Students at University of Louisiana at Lafayette opting to buy the e-textbook for their Accounting 202 class were shocked when they found out the electronic version cost nearly $1,000. The university responded to the outrage on Twitter last week, but that did not stop students from voicing their frustration. ULL said they would work with the publisher to lower the cost of the e-textbook.
ULL's Twitter account stated, “The $999 price was set with good intentions, though we realize now that we need to explain the rationale behind it better.”
Acct202 requires students to have a hard copy of book pages in class to work with—so they would have to print large sections of the online copy. Our intention was to encourage students to get the hard copy so they would avoid having to print so much. We will do better next time.— UL Lafayette (@ULLafayette) August 24, 2018
The printed copy was priced at $313, reportedly to encourage students to buy the printed book instead of the e-textbook. The university released a statement on Monday to clarify the intentions behind the cost of the e-textbook.

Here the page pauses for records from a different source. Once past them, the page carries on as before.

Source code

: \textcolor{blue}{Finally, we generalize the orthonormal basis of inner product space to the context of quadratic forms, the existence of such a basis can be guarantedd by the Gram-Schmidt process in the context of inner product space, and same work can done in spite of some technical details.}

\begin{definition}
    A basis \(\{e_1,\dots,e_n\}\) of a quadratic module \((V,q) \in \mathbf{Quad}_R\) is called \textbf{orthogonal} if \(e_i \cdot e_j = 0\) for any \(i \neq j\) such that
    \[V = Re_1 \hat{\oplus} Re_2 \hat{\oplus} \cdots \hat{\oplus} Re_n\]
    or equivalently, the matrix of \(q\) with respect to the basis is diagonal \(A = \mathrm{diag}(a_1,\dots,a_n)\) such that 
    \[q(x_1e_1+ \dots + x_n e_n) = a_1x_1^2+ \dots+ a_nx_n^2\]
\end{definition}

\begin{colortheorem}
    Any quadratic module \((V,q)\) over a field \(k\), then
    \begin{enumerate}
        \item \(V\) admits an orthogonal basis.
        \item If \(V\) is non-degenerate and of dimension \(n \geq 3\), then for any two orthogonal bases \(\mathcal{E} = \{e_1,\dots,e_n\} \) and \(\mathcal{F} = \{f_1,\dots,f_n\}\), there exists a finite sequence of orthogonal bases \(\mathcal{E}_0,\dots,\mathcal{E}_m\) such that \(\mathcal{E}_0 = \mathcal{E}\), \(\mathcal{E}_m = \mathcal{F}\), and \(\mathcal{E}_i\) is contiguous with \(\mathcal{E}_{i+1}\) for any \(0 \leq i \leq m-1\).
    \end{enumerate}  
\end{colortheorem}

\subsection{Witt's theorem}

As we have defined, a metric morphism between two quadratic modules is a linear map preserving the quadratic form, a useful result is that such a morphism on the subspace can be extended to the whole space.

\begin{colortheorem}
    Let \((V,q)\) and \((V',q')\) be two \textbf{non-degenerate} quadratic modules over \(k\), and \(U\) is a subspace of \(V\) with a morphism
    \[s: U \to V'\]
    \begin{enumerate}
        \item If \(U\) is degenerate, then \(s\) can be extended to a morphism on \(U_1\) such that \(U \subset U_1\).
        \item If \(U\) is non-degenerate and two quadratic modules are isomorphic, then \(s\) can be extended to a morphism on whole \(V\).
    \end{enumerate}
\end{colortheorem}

"The publisher, after conversations with the Department of Accounting, set the online price at nearly $1,000 to discourage students from choosing to buy materials directly from its website. They believed it was best for the students to use a printed textbook since many of the materials in the book are needed for homework and classroom instruction."
Students were still upset despite this explanation. One Twitter user stated, “Perhaps that’s a choice the student should be allowed to make for themselves.”
Another user commented, “Then maybe don’t even offer the online copy then, instead of scamming students."
The average student spends more than $1,200 on books and materials for the year, and as many Twitter users in response to ULL pointed out, $313 for a textbook is still high – higher than the national per class average for textbooks, which sits around $154.
The cost of textbooks has increased 812 percent over the past 35 years. At Temple University, students spend an average of $1,300 per year, while students at Rutgers University spend an average of $1,500 a year. Both universities have implemented textbook affordability programs to try and help students save money, including the Open and Affordable Textbook Program at Rutgers and the Textbook Affordability Project at Temple.